- _Work to complete_: Copy every line below where the string "souris" is found.

══════════════════════════════

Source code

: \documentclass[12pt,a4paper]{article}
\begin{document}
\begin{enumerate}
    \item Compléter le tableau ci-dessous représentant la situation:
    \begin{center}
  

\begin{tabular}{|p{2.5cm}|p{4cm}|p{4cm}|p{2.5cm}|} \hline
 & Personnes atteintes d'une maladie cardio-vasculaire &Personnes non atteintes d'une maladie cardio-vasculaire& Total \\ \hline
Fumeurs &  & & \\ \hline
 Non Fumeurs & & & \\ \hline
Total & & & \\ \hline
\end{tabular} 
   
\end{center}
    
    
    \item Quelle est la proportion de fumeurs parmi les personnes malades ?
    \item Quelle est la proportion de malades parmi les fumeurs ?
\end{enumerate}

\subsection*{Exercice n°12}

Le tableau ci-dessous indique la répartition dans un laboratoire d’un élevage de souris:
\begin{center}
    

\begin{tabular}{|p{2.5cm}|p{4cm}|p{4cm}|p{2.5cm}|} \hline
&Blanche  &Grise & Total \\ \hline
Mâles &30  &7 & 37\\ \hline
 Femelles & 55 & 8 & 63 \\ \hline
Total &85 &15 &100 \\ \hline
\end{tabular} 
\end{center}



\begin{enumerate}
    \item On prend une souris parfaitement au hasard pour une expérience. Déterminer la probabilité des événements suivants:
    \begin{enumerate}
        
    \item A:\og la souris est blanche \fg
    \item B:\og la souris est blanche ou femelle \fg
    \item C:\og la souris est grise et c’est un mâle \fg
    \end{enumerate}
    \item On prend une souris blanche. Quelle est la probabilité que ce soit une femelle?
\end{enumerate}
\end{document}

══════════════════════════════

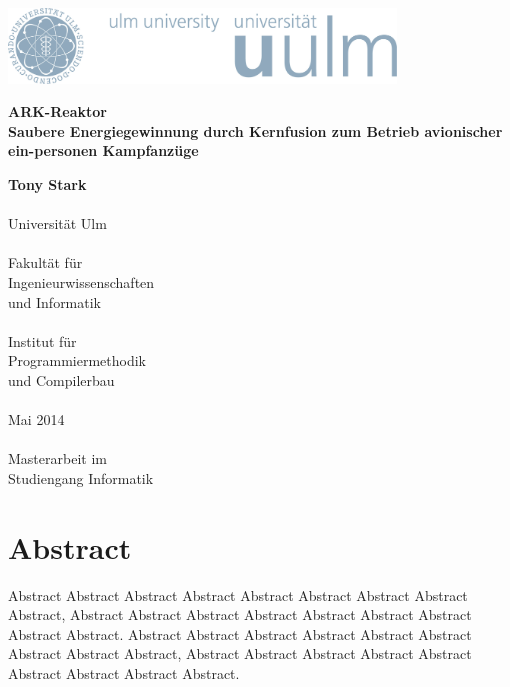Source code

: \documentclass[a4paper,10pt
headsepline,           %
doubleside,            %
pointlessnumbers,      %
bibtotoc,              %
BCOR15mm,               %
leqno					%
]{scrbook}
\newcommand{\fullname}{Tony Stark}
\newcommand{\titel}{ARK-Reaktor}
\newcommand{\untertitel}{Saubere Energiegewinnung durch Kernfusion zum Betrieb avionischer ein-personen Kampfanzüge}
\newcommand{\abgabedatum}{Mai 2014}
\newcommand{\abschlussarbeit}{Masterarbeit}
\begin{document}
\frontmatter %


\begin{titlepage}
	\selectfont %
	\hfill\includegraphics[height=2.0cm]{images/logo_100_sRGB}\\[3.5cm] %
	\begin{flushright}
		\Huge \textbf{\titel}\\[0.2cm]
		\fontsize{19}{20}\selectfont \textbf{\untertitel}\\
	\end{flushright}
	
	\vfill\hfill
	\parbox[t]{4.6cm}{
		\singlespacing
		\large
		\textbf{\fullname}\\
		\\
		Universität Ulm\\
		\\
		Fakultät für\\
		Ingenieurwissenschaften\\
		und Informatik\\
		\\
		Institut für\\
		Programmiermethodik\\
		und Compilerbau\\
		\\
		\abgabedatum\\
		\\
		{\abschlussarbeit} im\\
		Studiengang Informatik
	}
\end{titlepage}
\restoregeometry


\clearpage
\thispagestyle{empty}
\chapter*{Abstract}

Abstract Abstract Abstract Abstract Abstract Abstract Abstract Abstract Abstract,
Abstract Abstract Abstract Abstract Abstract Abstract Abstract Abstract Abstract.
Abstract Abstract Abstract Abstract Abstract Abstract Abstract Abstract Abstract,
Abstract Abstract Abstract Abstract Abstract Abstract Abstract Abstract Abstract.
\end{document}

══════════════════════════════

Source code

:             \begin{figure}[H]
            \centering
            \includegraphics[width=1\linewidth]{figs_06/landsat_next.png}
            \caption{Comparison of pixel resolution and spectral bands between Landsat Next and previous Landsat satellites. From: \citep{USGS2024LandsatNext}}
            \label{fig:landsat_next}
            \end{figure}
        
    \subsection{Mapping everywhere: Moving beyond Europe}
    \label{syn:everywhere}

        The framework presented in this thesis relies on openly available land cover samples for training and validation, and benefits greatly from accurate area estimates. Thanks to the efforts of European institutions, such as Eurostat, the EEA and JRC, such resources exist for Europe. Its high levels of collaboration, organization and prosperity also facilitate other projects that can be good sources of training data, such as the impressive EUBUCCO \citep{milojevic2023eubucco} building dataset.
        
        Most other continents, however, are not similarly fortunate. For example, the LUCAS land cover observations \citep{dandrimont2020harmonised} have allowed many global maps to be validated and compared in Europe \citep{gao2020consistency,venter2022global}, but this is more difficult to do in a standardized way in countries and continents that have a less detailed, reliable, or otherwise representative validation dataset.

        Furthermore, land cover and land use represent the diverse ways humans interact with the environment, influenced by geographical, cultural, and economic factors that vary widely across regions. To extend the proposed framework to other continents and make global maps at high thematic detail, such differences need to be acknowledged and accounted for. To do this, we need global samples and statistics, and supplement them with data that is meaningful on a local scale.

══════════════════════════════

- _Solution for this problem_:
Le tableau ci-dessous indique la répartition dans un laboratoire d’un élevage de souris:
    \item On prend une souris parfaitement au hasard pour une expérience. Déterminer la probabilité des événements suivants:
    \item A:\og la souris est blanche \fg
    \item B:\og la souris est blanche ou femelle \fg
    \item C:\og la souris est grise et c’est un mâle \fg
    \item On prend une souris blanche. Quelle est la probabilité que ce soit une femelle?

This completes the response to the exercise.